* [Working data]
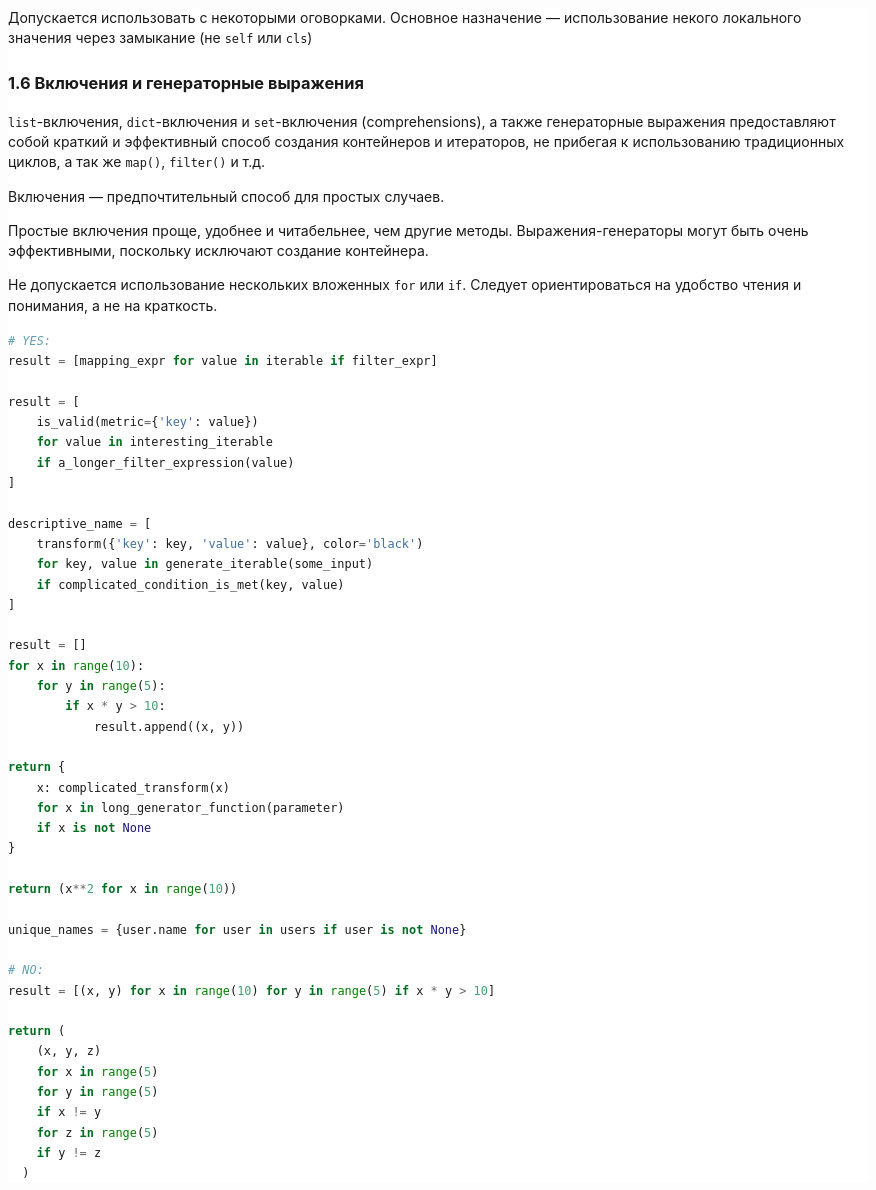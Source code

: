Допускается использовать с некоторыми оговорками. Основное назначение — использование некого локального значения через замыкание (не `self` или `cls`)

### 1.6 Включения и генераторные выражения

`list`-включения, `dict`-включения и `set`-включения (comprehensions), а также генераторные выражения предоставляют собой краткий и эффективный способ создания контейнеров и итераторов, не прибегая к использованию традиционных циклов, а так же `map()`, `filter()` и т.д.

Включения — предпочтительный способ для простых случаев.

Простые включения проще, удобнее и читабельнее, чем другие методы. Выражения-генераторы могут быть очень эффективными, поскольку исключают создание контейнера.

Не допускается использование нескольких вложенных `for` или `if`. Следует ориентироваться на удобство чтения и понимания, а не на краткость.

```python
# YES:
result = [mapping_expr for value in iterable if filter_expr]

result = [
    is_valid(metric={'key': value})
    for value in interesting_iterable
    if a_longer_filter_expression(value)
]

descriptive_name = [
    transform({'key': key, 'value': value}, color='black')
    for key, value in generate_iterable(some_input)
    if complicated_condition_is_met(key, value)
]

result = []
for x in range(10):
    for y in range(5):
        if x * y > 10:
            result.append((x, y))

return {
    x: complicated_transform(x)
    for x in long_generator_function(parameter)
    if x is not None
}

return (x**2 for x in range(10))

unique_names = {user.name for user in users if user is not None}

# NO:
result = [(x, y) for x in range(10) for y in range(5) if x * y > 10]

return (
    (x, y, z)
    for x in range(5)
    for y in range(5)
    if x != y
    for z in range(5)
    if y != z
  )
```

* [What is required] A word-for-word transcription of the entries above, free of images, is what is wanted.

* [Reply to the exercise]
Source code

:Допускается использовать с некоторыми оговорками. Основное назначение — использование некого локального значения через замыкание (не `self` или `cls`)

### 1.6 Включения и генераторные выражения

`list`-включения, `dict`-включения и `set`-включения (comprehensions), а также генераторные выражения предоставляют собой краткий и эффективный способ создания контейнеров и итераторов, не прибегая к использованию традиционных циклов, а так же `map()`, `filter()` и т.д.

Включения — предпочтительный способ для простых случаев.

Простые включения проще, удобнее и читабельнее, чем другие методы. Выражения-генераторы могут быть очень эффективными, поскольку исключают создание контейнера.

Не допускается использование нескольких вложенных `for` или `if`. Следует ориентироваться на удобство чтения и понимания, а не на краткость.

```python
# YES:
result = [mapping_expr for value in iterable if filter_expr]

result = [
    is_valid(metric={'key': value})
    for value in interesting_iterable
    if a_longer_filter_expression(value)
]

descriptive_name = [
    transform({'key': key, 'value': value}, color='black')
    for key, value in generate_iterable(some_input)
    if complicated_condition_is_met(key, value)
]

result = []
for x in range(10):
    for y in range(5):
        if x * y > 10:
            result.append((x, y))

return {
    x: complicated_transform(x)
    for x in long_generator_function(parameter)
    if x is not None
}

return (x**2 for x in range(10))

unique_names = {user.name for user in users if user is not None}

# NO:
result = [(x, y) for x in range(10) for y in range(5) if x * y > 10]

return (
    (x, y, z)
    for x in range(5)
    for y in range(5)
    if x != y
    for z in range(5)
    if y != z
  )
```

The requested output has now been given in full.